#### Supplied material
*** Begin section ***

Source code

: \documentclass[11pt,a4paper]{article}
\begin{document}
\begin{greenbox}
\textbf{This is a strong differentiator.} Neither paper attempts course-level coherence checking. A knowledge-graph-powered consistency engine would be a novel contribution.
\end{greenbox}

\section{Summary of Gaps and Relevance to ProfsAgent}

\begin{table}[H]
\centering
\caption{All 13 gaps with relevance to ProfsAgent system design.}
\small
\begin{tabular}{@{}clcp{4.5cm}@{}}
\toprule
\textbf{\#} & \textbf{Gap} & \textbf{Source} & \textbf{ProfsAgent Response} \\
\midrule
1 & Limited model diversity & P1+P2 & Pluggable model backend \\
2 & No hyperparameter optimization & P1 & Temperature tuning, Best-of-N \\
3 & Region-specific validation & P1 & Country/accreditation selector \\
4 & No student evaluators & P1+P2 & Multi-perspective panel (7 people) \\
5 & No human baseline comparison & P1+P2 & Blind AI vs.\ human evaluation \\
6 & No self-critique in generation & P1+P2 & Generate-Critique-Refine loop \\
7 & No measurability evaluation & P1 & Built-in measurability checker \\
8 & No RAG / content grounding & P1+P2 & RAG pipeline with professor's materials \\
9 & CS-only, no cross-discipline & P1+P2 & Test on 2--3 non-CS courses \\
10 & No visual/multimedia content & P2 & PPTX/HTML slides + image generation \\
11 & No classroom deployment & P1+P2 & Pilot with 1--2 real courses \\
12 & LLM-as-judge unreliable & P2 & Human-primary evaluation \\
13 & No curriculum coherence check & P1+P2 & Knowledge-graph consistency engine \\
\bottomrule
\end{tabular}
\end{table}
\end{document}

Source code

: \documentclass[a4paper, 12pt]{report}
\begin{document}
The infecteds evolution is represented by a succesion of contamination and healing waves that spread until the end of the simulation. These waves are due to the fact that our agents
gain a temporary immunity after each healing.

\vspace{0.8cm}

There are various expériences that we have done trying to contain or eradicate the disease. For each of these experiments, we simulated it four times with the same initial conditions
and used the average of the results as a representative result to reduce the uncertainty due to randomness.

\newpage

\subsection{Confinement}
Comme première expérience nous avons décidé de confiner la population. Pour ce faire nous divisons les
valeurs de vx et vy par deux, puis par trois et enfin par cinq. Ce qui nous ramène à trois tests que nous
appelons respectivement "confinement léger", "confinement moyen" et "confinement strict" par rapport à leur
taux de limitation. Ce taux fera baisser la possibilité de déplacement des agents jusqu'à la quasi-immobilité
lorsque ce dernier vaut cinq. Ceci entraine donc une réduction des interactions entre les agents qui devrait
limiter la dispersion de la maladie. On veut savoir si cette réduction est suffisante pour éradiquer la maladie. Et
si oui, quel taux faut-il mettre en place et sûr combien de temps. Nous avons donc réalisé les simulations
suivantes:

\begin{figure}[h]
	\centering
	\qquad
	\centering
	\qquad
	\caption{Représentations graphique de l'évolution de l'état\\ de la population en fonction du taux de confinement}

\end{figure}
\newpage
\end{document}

*** End section ***

#### Work instruction
Within the entries above, how many lines contain the word "generation"? State the number only.

#### Exercise result
2